The aim of the directive is to specify when and how EU citizens in trouble in a country outside the EU have the right to receive aid from the embassies or consulates of other EU member states, parliament spokespeople said.
The bill specifies that the citizens of an unrepresented EU member state in the future will receive consular aid from a foreign mission of Estonia under the same conditions as Estonian citizens. The bill stipulates who counts as an unrepresented citizen. In addition, the bill stipulates that an unrepresented citizen in trouble can file a request for consular aid directly to a foreign mission of Estonia without the application of the member state of nationality.
In addition, a financial mechanism is foreseen for compensating financial obligation to another EU member state in the event of consular aid concerning an Estonian citizen.

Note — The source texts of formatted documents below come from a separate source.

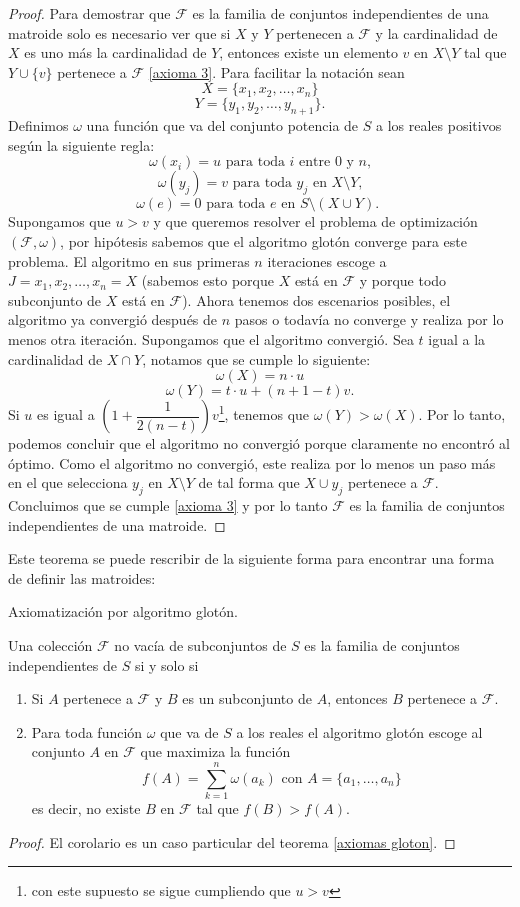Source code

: \begin{proof}
Para demostrar que $\mathcal{F}$ es la familia de conjuntos independientes de una matroide solo es necesario ver que si $X$ y $Y$ pertenecen a $\mathcal{F}$ y la cardinalidad de $X$ es uno más la cardinalidad de $Y$, entonces existe un elemento $v$ en $X \setminus Y$ tal que $Y \cup \{v\} $ pertenece a $\mathcal{F}$ \ref{axioma 3}. Para facilitar la notación sean 
$$X = \{x_1,x_2,\dots,x_n \}$$ $$Y = \{y_1,y_2,\dots,y_{n+1}\}.$$
Definimos $\omega$ una función que va del conjunto potencia de $S$ a los reales positivos según la siguiente regla:
$$\omega(x_i)=u \text{ para toda $i$ entre $0$ y $n$,}$$
$$\omega(y_j)=v \text{ para toda $y_j$ en $X \setminus Y$,}$$
$$\omega(e)=0 \text{ para toda $e$ en $S \setminus(X \cup Y)$. }$$
Supongamos que $u>v$ y que queremos resolver el problema de optimización $(\mathcal{F}, \omega)$, por hipótesis sabemos que el algoritmo glotón converge para este problema. El algoritmo en sus primeras $n$ iteraciones escoge a $J={x_1,x_2,\dots,x_n}=X$ (sabemos esto porque $X$ está en $\mathcal{F}$ y porque todo subconjunto de $X$ está en $\mathcal{F}$). Ahora tenemos dos escenarios posibles, el algoritmo ya convergió después de $n$ pasos o todavía no converge y realiza por lo menos otra iteración. 
Supongamos que el algoritmo convergió. Sea $t$ igual a la cardinalidad de $X \cap Y$, notamos que se cumple lo siguiente:
$$\omega(X)= n\cdot u$$
$$\omega(Y) = t \cdot u + (n+1-t)v.$$
Si $u$ es igual a $\left(1+\dfrac{1}{2(n-t)}\right)v$\footnote{con este supuesto se sigue cumpliendo que $u>v$}, tenemos que $ \omega(Y) > \omega(X)$. Por lo tanto, podemos concluir que el algoritmo no convergió porque claramente no encontró al óptimo. Como el algoritmo no convergió, este realiza por lo menos un paso más en el que selecciona $y_j$ en $X \setminus Y$ de tal forma que $X \cup {y_j}$ pertenece a $\mathcal{F}$. Concluimos que se cumple \ref{axioma 3} y por lo tanto $\mathcal{F}$ es la familia de conjuntos independientes de una matroide. 
\end{proof}

Este teorema se puede rescribir de la siguiente forma para encontrar una forma de definir las matroides:

\begin{cor}{Axiomatización por algoritmo glotón.}

Una colección $\mathcal{F}$ no vacía de subconjuntos de $S$ es la familia de conjuntos independientes de $S$ si y solo si 
\begin{enumerate}
\item Si $A$ pertenece a $\mathcal{F}$ y $B$ es un subconjunto de $A$, entonces $B$ pertenece a $\mathcal{F}$.
\item Para toda función $\omega$ que va de $S$ a los reales el algoritmo glotón escoge al conjunto $A$ en $\mathcal{F}$ que maximiza la función 
$$f(A) = \sum_{k=1}^{n}\omega(a_k) \text{ con } A=\{a_1,\dots,a_n\}$$ es decir, no existe $B$ en $\mathcal{F}$ tal que $f(B)>f(A)$.
\end{enumerate}
\end{cor}

\begin{proof}
El corolario es un caso particular del teorema \ref{axiomas gloton}.
\end{proof}



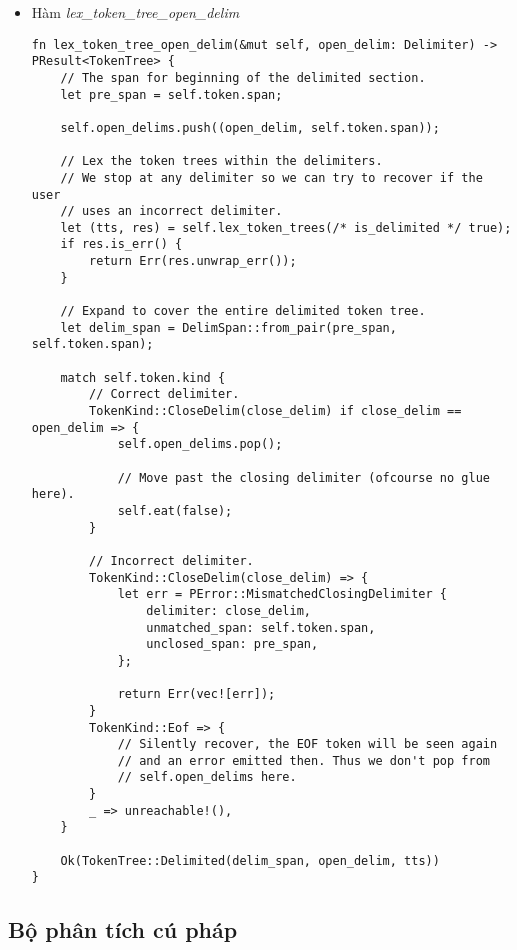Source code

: {\begin{itemize}
    \item \label{ap1:token_tree_lex_token_tree_open_delim}Hàm \textit{lex\_token\_tree\_open\_delim}

\begin{lstlisting}
fn lex_token_tree_open_delim(&mut self, open_delim: Delimiter) -> PResult<TokenTree> {
    // The span for beginning of the delimited section.
    let pre_span = self.token.span;

    self.open_delims.push((open_delim, self.token.span));

    // Lex the token trees within the delimiters.
    // We stop at any delimiter so we can try to recover if the user
    // uses an incorrect delimiter.
    let (tts, res) = self.lex_token_trees(/* is_delimited */ true);
    if res.is_err() {
        return Err(res.unwrap_err());
    }

    // Expand to cover the entire delimited token tree.
    let delim_span = DelimSpan::from_pair(pre_span, self.token.span);

    match self.token.kind {
        // Correct delimiter.
        TokenKind::CloseDelim(close_delim) if close_delim == open_delim => {
            self.open_delims.pop();

            // Move past the closing delimiter (ofcourse no glue here).
            self.eat(false);
        }

        // Incorrect delimiter.
        TokenKind::CloseDelim(close_delim) => {
            let err = PError::MismatchedClosingDelimiter {
                delimiter: close_delim,
                unmatched_span: self.token.span,
                unclosed_span: pre_span,
            };

            return Err(vec![err]);
        }
        TokenKind::Eof => {
            // Silently recover, the EOF token will be seen again
            // and an error emitted then. Thus we don't pop from
            // self.open_delims here.
        }
        _ => unreachable!(),
    }

    Ok(TokenTree::Delimited(delim_span, open_delim, tts))
}    
\end{lstlisting}

\end{itemize}

\subsection{Bộ phân tích cú pháp}
}

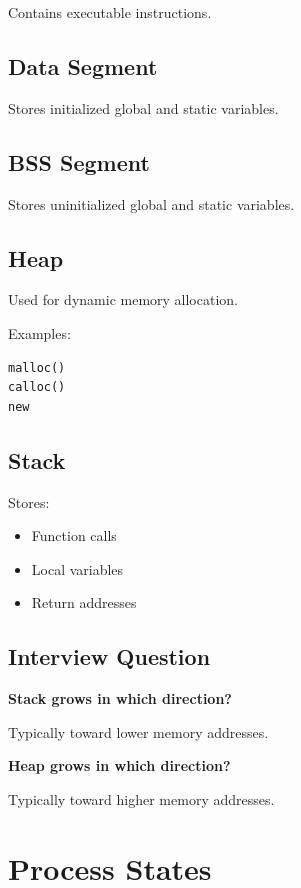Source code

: Contains executable instructions.

\subsection{Data Segment}

Stores initialized global and static variables.

\subsection{BSS Segment}

Stores uninitialized global and static variables.

\subsection{Heap}

Used for dynamic memory allocation.

Examples:

\begin{verbatim}
malloc()
calloc()
new
\end{verbatim}

\subsection{Stack}

Stores:

\begin{itemize}
\item Function calls
\item Local variables
\item Return addresses
\end{itemize}

\subsection{Interview Question}

\textbf{Stack grows in which direction?}

Typically toward lower memory addresses.

\textbf{Heap grows in which direction?}

Typically toward higher memory addresses.

\section{Process States}

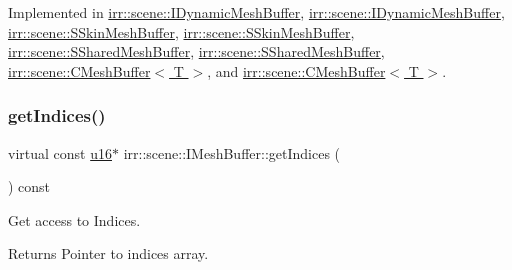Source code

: Implemented in \hyperlink{classirr_1_1scene_1_1IDynamicMeshBuffer_a3ac73aed8c40103682c5c6388339e70d}{irr\+::scene\+::\+I\+Dynamic\+Mesh\+Buffer}, \hyperlink{classirr_1_1scene_1_1IDynamicMeshBuffer_a3ac73aed8c40103682c5c6388339e70d}{irr\+::scene\+::\+I\+Dynamic\+Mesh\+Buffer}, \hyperlink{structirr_1_1scene_1_1SSkinMeshBuffer_a0655e2196cb283a164580ada6c34aecf}{irr\+::scene\+::\+S\+Skin\+Mesh\+Buffer}, \hyperlink{structirr_1_1scene_1_1SSkinMeshBuffer_a0655e2196cb283a164580ada6c34aecf}{irr\+::scene\+::\+S\+Skin\+Mesh\+Buffer}, \hyperlink{structirr_1_1scene_1_1SSharedMeshBuffer_af9d02a1f61c5498cbe21be8185d1c803}{irr\+::scene\+::\+S\+Shared\+Mesh\+Buffer}, \hyperlink{structirr_1_1scene_1_1SSharedMeshBuffer_af9d02a1f61c5498cbe21be8185d1c803}{irr\+::scene\+::\+S\+Shared\+Mesh\+Buffer}, \hyperlink{classirr_1_1scene_1_1CMeshBuffer_aa183491690fa47b4697bbfcc7902301c}{irr\+::scene\+::\+C\+Mesh\+Buffer$<$ T $>$}, and \hyperlink{classirr_1_1scene_1_1CMeshBuffer_aa183491690fa47b4697bbfcc7902301c}{irr\+::scene\+::\+C\+Mesh\+Buffer$<$ T $>$}.

\mbox{\label{classirr_1_1scene_1_1IMeshBuffer_a76c0013378012af7aeb6cb8f4ea8f9a1}} 
\subsubsection{\texorpdfstring{get\+Indices()}{getIndices()}\hspace{0.1cm}{\footnotesize\ttfamily [1/4]}}
{\footnotesize\ttfamily virtual const \hyperlink{namespaceirr_ae9f8ec82692ad3b83c21f555bfa70bcc}{u16}$\ast$ irr\+::scene\+::\+I\+Mesh\+Buffer\+::get\+Indices (\begin{DoxyParamCaption}{ }\end{DoxyParamCaption}) const\hspace{0.3cm}{\ttfamily [pure virtual]}}



Get access to Indices. 

\begin{DoxyReturn}{Returns}
Pointer to indices array. 
\end{DoxyReturn}


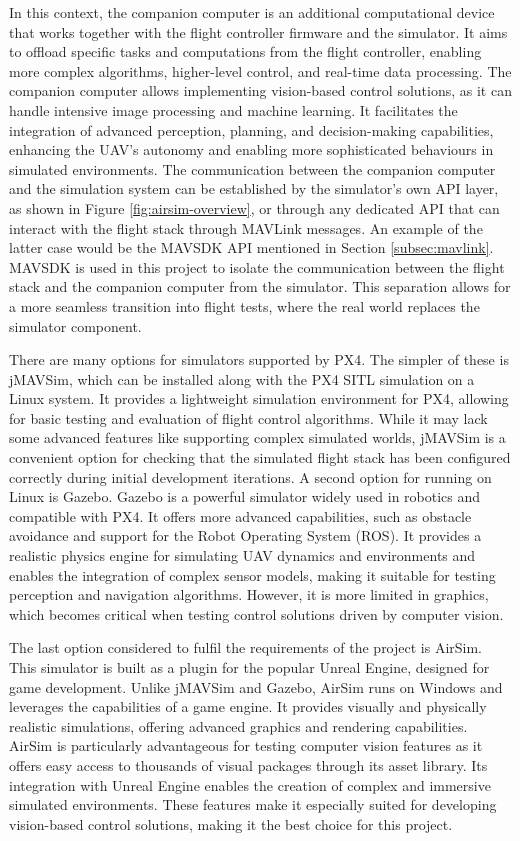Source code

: In this context, the companion computer is an additional computational device that works together with the flight controller firmware and the simulator. It aims to offload specific tasks and computations from the flight controller, enabling more complex algorithms, higher-level control, and real-time data processing. The companion computer allows implementing vision-based control solutions, as it can handle intensive image processing and machine learning. It facilitates the integration of advanced perception, planning, and decision-making capabilities, enhancing the UAV's autonomy and enabling more sophisticated behaviours in simulated environments.
The communication between the companion computer and the simulation system can be established by the simulator’s own API layer, as shown in Figure \ref{fig:airsim-overview}, or through any dedicated API that can interact with the flight stack through MAVLink messages.
An example of the latter case would be the MAVSDK API mentioned in Section \ref{subsec:mavlink}.
MAVSDK is used in this project to isolate the communication between the flight stack and the companion computer from the simulator.
This separation allows for a more seamless transition into flight tests, where the real world replaces the simulator component.

There are many options for simulators supported by PX4.
The simpler of these is jMAVSim, which can be installed along with the PX4 SITL simulation on a Linux system. It provides a lightweight simulation environment for PX4, allowing for basic testing and evaluation of flight control algorithms. While it may lack some advanced features like supporting complex simulated worlds, jMAVSim is a convenient option for checking that the simulated flight stack has been configured correctly during initial development iterations.
A second option for running on Linux is Gazebo. Gazebo is a powerful simulator widely used in robotics and compatible with PX4. It offers more advanced capabilities, such as obstacle avoidance and support for the Robot Operating System (ROS). It provides a realistic physics engine for simulating UAV dynamics and environments and enables the integration of complex sensor models, making it suitable for testing perception and navigation algorithms. However, it is more limited in graphics, which becomes critical when testing control solutions driven by computer vision.

The last option considered to fulfil the requirements of the project is AirSim. This simulator is built as a plugin for the popular Unreal Engine, designed for game development. Unlike jMAVSim and Gazebo, AirSim runs on Windows and leverages the capabilities of a game engine. It provides visually and physically realistic simulations, offering advanced graphics and rendering capabilities. AirSim is particularly advantageous for testing computer vision features as it offers easy access to thousands of visual packages through its asset library. Its integration with Unreal Engine enables the creation of complex and immersive simulated environments. These features make it especially suited for developing vision-based control solutions, making it the best choice for this project.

If a member state of the EU gives unsecured financial aid to an Estonian citizen in trouble in a third country, the person in trouble must pay back the received financial aid to the state of Estonia within 90 days of the date of receiving the claim for reimbursement.
In addition to the requirements originating from the directive, the Consular Act will be amended with two new consular services, which consular officials will start rendering at foreign missions to persons who need to restore the validity of their identity card, residence permit card or the certificates of their digital identity card or who need to receive new PIN codes.
As according to the bill, procedures concerning the certificates allowing for digital identification and digital signatures will be implemented, which will be done on the basis of the Identity Documents Act, the Identity Documents Act will also be amended.
The deadline for taking over the directive is May 1, 2018.
Altogether 73 MPs voted in favor of the bill of amendments to the Consular Act and Identity Documents Act initiated by the government.